Controllers have 45 days to respond to an authenticated consumer request, which can be extended by 45 additional days where it is reasonably necessary to do so.

1. Duty of transparency: A Controller must provide the data subject with a clear and reasonably accessible privacy notice which includes all the required information and declarations.
2. Duty of purpose specification: A Controller must specify the express purpose for the collection and processing of data.
3. Duty of data minimization: A Controller should limit the collection of personal data to what is adequate and relevant for the specified purpose.
4. Duty to avoid secondary use: The Controller shall process personal data only for the purposes that are reasonably necessary or compatible with the specified purposes or obtain the consumer’s consent for further processing.
5. Duty of care: A Controller shall take reasonable measures to secure personal data during both storage and use from an unauthorized acquisition.
6. Duty to avoid unlawful discrimination: A Controller shall not process personal data in violation of State or Federal laws that prohibit unlawful discrimination against consumers.
7. Duty regarding sensitive data: Controller shall obtain the consent of the consumer before processing their sensitive data or for data concerning a known child, the consent of child’s parent or lawful guardian.

Controllers must undertake a data protection assessment for each processing activity involving a heightened risk of harm to consumers, including:

1. Targeted advertising where profiling presents a risk of
   • Unfair or deceptive treatment of, or unlawful or disparate impact on consumers.
   • Financial or physical injury to consumers.
   • An intrusion upon a consumer’s solitude or seclusion, or the private affairs or concerns of the consumer if such an intrusion would be offensive to a reasonable person.
   • Other substantial injury to consumers.
2. Selling personal data.
3. Processing sensitive data.

Controllers must present these data protection assessments to the CO Attorney General upon request.

Consumers do not have a private right of action under this regulation.

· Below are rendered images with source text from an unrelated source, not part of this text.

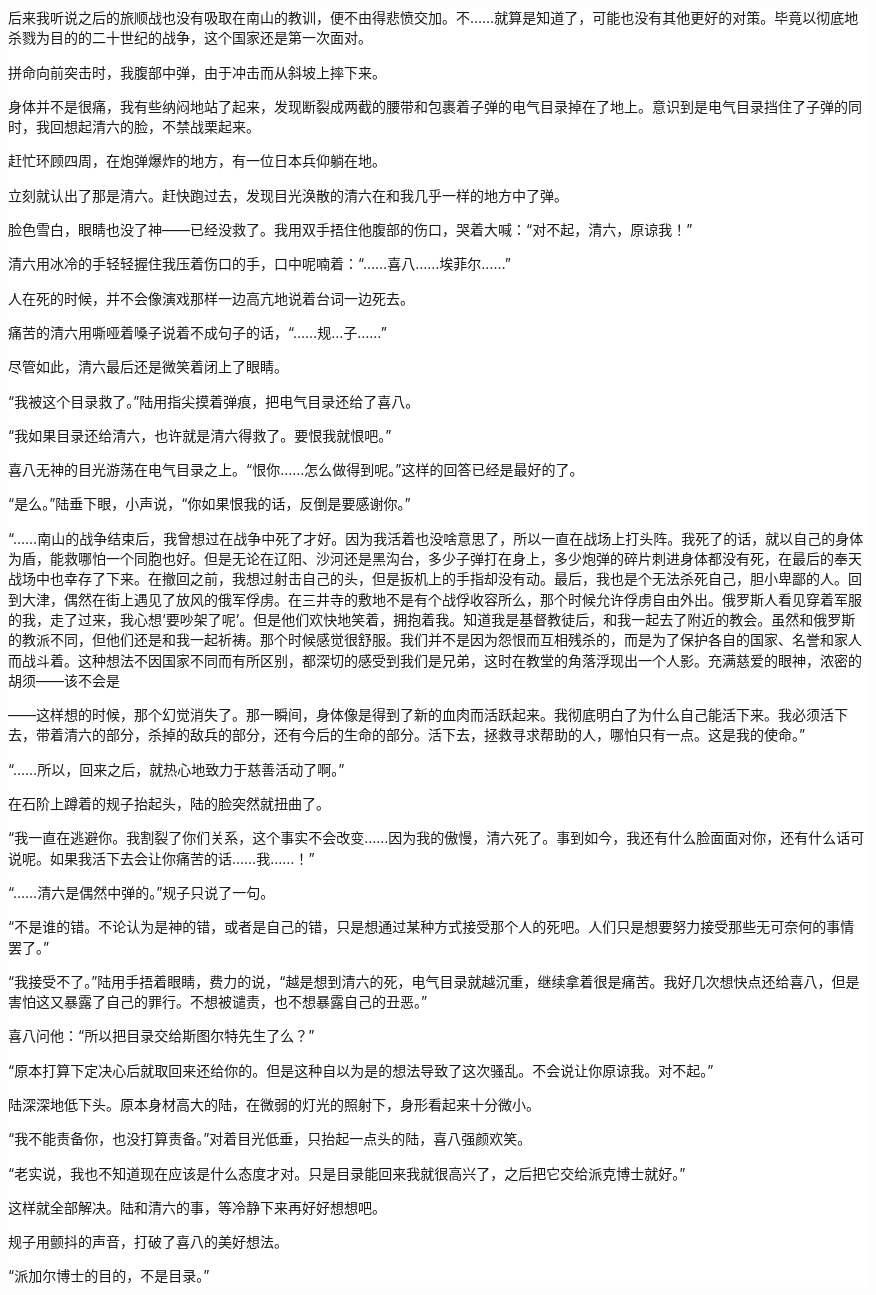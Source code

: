 后来我听说之后的旅顺战也没有吸取在南山的教训，便不由得悲愤交加。不……就算是知道了，可能也没有其他更好的对策。毕竟以彻底地杀戮为目的的二十世纪的战争，这个国家还是第一次面对。

拼命向前突击时，我腹部中弹，由于冲击而从斜坡上摔下来。

身体并不是很痛，我有些纳闷地站了起来，发现断裂成两截的腰带和包裹着子弹的电气目录掉在了地上。意识到是电气目录挡住了子弹的同时，我回想起清六的脸，不禁战栗起来。

赶忙环顾四周，在炮弹爆炸的地方，有一位日本兵仰躺在地。

立刻就认出了那是清六。赶快跑过去，发现目光涣散的清六在和我几乎一样的地方中了弹。

脸色雪白，眼睛也没了神——已经没救了。我用双手捂住他腹部的伤口，哭着大喊：“对不起，清六，原谅我！”

清六用冰冷的手轻轻握住我压着伤口的手，口中呢喃着：“……喜八……埃菲尔……”

人在死的时候，并不会像演戏那样一边高亢地说着台词一边死去。

痛苦的清六用嘶哑着嗓子说着不成句子的话，“……规…子……”

尽管如此，清六最后还是微笑着闭上了眼睛。

“我被这个目录救了。”陆用指尖摸着弹痕，把电气目录还给了喜八。

“我如果目录还给清六，也许就是清六得救了。要恨我就恨吧。”

喜八无神的目光游荡在电气目录之上。“恨你……怎么做得到呢。”这样的回答已经是最好的了。

“是么。”陆垂下眼，小声说，“你如果恨我的话，反倒是要感谢你。”

“……南山的战争结束后，我曾想过在战争中死了才好。因为我活着也没啥意思了，所以一直在战场上打头阵。我死了的话，就以自己的身体为盾，能救哪怕一个同胞也好。但是无论在辽阳、沙河还是黑沟台，多少子弹打在身上，多少炮弹的碎片刺进身体都没有死，在最后的奉天战场中也幸存了下来。在撤回之前，我想过射击自己的头，但是扳机上的手指却没有动。最后，我也是个无法杀死自己，胆小卑鄙的人。回到大津，偶然在街上遇见了放风的俄军俘虏。在三井寺的敷地不是有个战俘收容所么，那个时候允许俘虏自由外出。俄罗斯人看见穿着军服的我，走了过来，我心想‘要吵架了呢’。但是他们欢快地笑着，拥抱着我。知道我是基督教徒后，和我一起去了附近的教会。虽然和俄罗斯的教派不同，但他们还是和我一起祈祷。那个时候感觉很舒服。我们并不是因为怨恨而互相残杀的，而是为了保护各自的国家、名誉和家人而战斗着。这种想法不因国家不同而有所区别，都深切的感受到我们是兄弟，这时在教堂的角落浮现出一个人影。充满慈爱的眼神，浓密的胡须——该不会是

——这样想的时候，那个幻觉消失了。那一瞬间，身体像是得到了新的血肉而活跃起来。我彻底明白了为什么自己能活下来。我必须活下去，带着清六的部分，杀掉的敌兵的部分，还有今后的生命的部分。活下去，拯救寻求帮助的人，哪怕只有一点。这是我的使命。”

“……所以，回来之后，就热心地致力于慈善活动了啊。”

在石阶上蹲着的规子抬起头，陆的脸突然就扭曲了。

“我一直在逃避你。我割裂了你们关系，这个事实不会改变……因为我的傲慢，清六死了。事到如今，我还有什么脸面面对你，还有什么话可说呢。如果我活下去会让你痛苦的话……我……！”

“……清六是偶然中弹的。”规子只说了一句。

“不是谁的错。不论认为是神的错，或者是自己的错，只是想通过某种方式接受那个人的死吧。人们只是想要努力接受那些无可奈何的事情罢了。”

“我接受不了。”陆用手捂着眼睛，费力的说，“越是想到清六的死，电气目录就越沉重，继续拿着很是痛苦。我好几次想快点还给喜八，但是害怕这又暴露了自己的罪行。不想被谴责，也不想暴露自己的丑恶。”

喜八问他：“所以把目录交给斯图尔特先生了么？”

“原本打算下定决心后就取回来还给你的。但是这种自以为是的想法导致了这次骚乱。不会说让你原谅我。对不起。”

陆深深地低下头。原本身材高大的陆，在微弱的灯光的照射下，身形看起来十分微小。

“我不能责备你，也没打算责备。”对着目光低垂，只抬起一点头的陆，喜八强颜欢笑。

“老实说，我也不知道现在应该是什么态度才对。只是目录能回来我就很高兴了，之后把它交给派克博士就好。”

这样就全部解决。陆和清六的事，等冷静下来再好好想想吧。

规子用颤抖的声音，打破了喜八的美好想法。

“派加尔博士的目的，不是目录。”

The Attorney General and District Attorneys have the authority to enforce this act. Businesses have a 60-day period from the date it receives a notice of violation from the attorney general or a district attorney to cure the violation, however, this provision will be automatically repealed on January 1, 2025, after which the cure mechanism disappears. Any organization violating the CPA norms shall be liable to civil penalties of up to $20,000 per violation imposed under Section 6-1-112 of the Colorado Revised Statutes.